Xavier Legendre, professeur au Muséum d’Histoire naturelle, avait confié à la revue Vènerie ses analyses sur le rôle de la chasse à courre dans la conservation des spécificités de la faune sauvage. Au fil des prochaines Newsletters, nous revenons sur cette contribution scientifique majeure à la compréhension des atouts de la chasse à courre.

La chasse aux chiens courants, et en particulier la chasse à courre, contribue au bien-être animal. En ces moments où nos opposants voudraient faire interdire ce mode de chasse qu’ils qualifient de cruel, on voit combien ils ignorent ce que représentent les chiens courants pour le bon équilibre naturel… Pour avoir chassé à courre dans de nombreuses régions de France, il ne fait pas l’ombre d’un doute que les animaux qui sont régulièrement chassés aux chiens courants sont beaucoup plus difficiles à prendre que ceux qui vivent dans des régions où ce mode de chasse n’existe pas ou plus : les chiens courants les rendent plus résistants et surtout plus rusés.

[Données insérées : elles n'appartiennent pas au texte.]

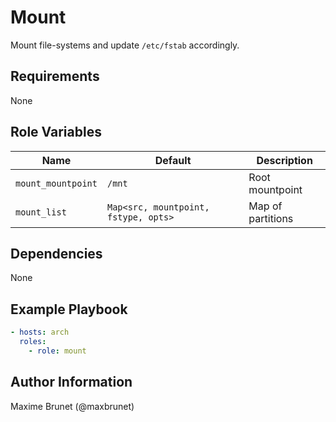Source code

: # Mount

Mount file-systems and update `/etc/fstab` accordingly.

## Requirements

None

## Role Variables

| Name                  | Default    | Description                         |
| --------------------- | ---------- | ----------------------------------- |
| `mount_mountpoint`    | `/mnt`     | Root mountpoint                     |
| `mount_list`          | `Map<src, mountpoint, fstype, opts>` | Map of partitions |

## Dependencies

None

## Example Playbook

```yaml
- hosts: arch
  roles:
    - role: mount
```

## Author Information

Maxime Brunet (@maxbrunet)
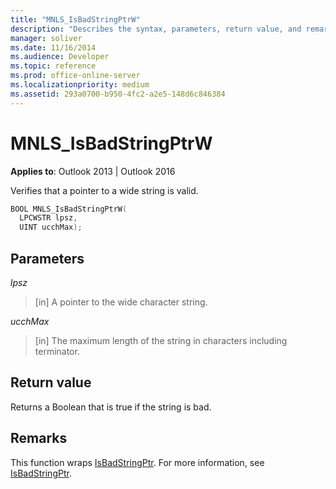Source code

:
 ```yaml
---
title: "MNLS_IsBadStringPtrW"
description: "Describes the syntax, parameters, return value, and remarks for MNLS_IsBadStringPtrW, which verifies that a pointer to a wide string is valid."
manager: soliver
ms.date: 11/16/2014
ms.audience: Developer
ms.topic: reference
ms.prod: office-online-server
ms.localizationpriority: medium
ms.assetid: 293a0700-b950-4fc2-a2e5-148d6c846384
---
```


# MNLS_IsBadStringPtrW

  
  
**Applies to**: Outlook 2013 | Outlook 2016 
  
Verifies that a pointer to a wide string is valid.
  
```cpp
BOOL MNLS_IsBadStringPtrW(
  LPCWSTR lpsz,
  UINT ucchMax);
```

## Parameters

 _lpsz_
  
> [in] A pointer to the wide character string.
    
 _ucchMax_
  
> [in] The maximum length of the string in characters including terminator.
    
## Return value

Returns a Boolean that is true if the string is bad.
  
## Remarks

This function wraps [IsBadStringPtr](https://msdn.microsoft.com/library/aa366714%28VS.85%29.aspx). For more information, see [IsBadStringPtr](https://msdn.microsoft.com/library/aa366714%28VS.85%29.aspx).
  

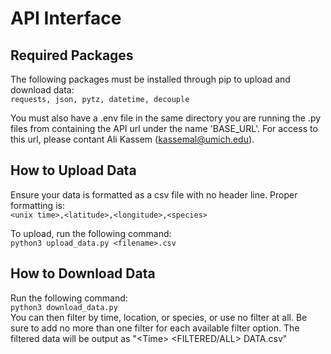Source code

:# API Interface
## Required Packages
The following packages must be installed through pip to upload and download data:  
```requests, json, pytz, datetime, decouple```  
  
  You must also have a .env file in the same directory you are running the .py files from containing the API url under the name 'BASE_URL'. For access to this url, please contant Ali Kassem (kassemal@umich.edu).

## How to Upload Data  
Ensure your data is formatted as a csv file with no header line. Proper formatting is:  
```<unix time>,<latitude>,<longitude>,<species>```

To upload, run the following command:  
```python3 upload_data.py <filename>.csv```

## How to Download Data
Run the following command:  
```python3 download_data.py```  
You can then filter by time, location, or species, or use no filter at all. Be sure to add no more than one filter for each available filter option. The filtered data will be output as "\<Time> \<FILTERED/ALL> DATA.csv"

Parlons des cerfs. Dans les forêts chassées aux chiens courants, ils seront déjà plus difficiles à rembucher : s’ils prennent connaissance du valet de limier, ils risquent de se mettre debout et on ne les reverra pas. Je me rappelle un territoire où il y avait quelques cerfs de passage. Lorsque le piqueur de l’équipage allait en reconnaissance la veille, à chaque fois le cerf n’était plus là le lendemain au grand désespoir du propriétaire qui se faisait une joie de faire une chasse à courre chez lui. Le maître d’équipage lui dit « si tu veux que l’on attaque un cerf chez toi, il ne faut pas que mon piqueur y aille la veille car il sent le chien ». La fois suivante nous attaquâmes un cerf…

Comme tout être vivant, l’animal sauvage s’intègre dans la grande chaîne de la prédation. Vivant en interaction avec toutes les autres espèces, il obéit en permanence à une loi immuable : manger ou être mangé. Cette compétition interspécifique rythmée par la succession des générations fait qu’au cours de millions d’années, d’innombrables mutations génétiques ont façonné les espèces vivantes, les plus favorables permettant l’apparition, la transformation et l’insertion de ces espèces dans les places laissées vacantes tandis que d’autres disparaissent. C’est la loi de l’évolution.

Les êtres vivants remplissent donc sur terre une double mission : celle de maintenir les équilibres et celle de perpétuer les espèces en transmettant à leur descendance les meilleurs gènes susceptibles d’en assurer la pérennité, participant ainsi activement au maintien d’un patrimoine planétaire immensément riche, la biodiversité.

Cette biodiversité s’exprime par des acquis anatomiques et fonctionnels. Prenons le cas de la longue évolution des ongulés dont on pourrait fixer un « début » il y a 60 millions d’années, à la suite des cataclysmes ayant anéanti la plupart des espèces, notamment les dinosaures. Cette formidable opportunité a permis aux mammifères de se diversifier et de coloniser la plupart des milieux. Ceux qui adoptent un régime herbivore s’inscrivent définitivement dans la catégorie des proies et au fil des millénaires, élaborent des stratégies de survie face à la menace permanente des prédateurs, stratégies que les plus forts, ceux qui survivent le plus longtemps, transmettent à leurs descendants dans cette lutte impitoyable.

Dans les territoires herbacés ouverts qui les exposent à un danger permanent, certains inventent la rumination, afin de pouvoir rapidement ingérer les quantités nécessaires et aller ensuite digérer à l’abri du couvert végétal ; leurs sens se perfectionnent ; la longueur accrue du cou permet de brouter au sol et en relevant la tête d’embrasser rapidement l’horizon avec un angle visuel très large ; une ouïe et un odorat hypersensibles permettent une détection sensible de la proximité de prédateurs. Ils y réagissent par l’alerte et la fuite et dans ce but, ils acquièrent des perfectionnements à la locomotion : la fusion de leurs métapodes en un os canon en fait des onguligrades.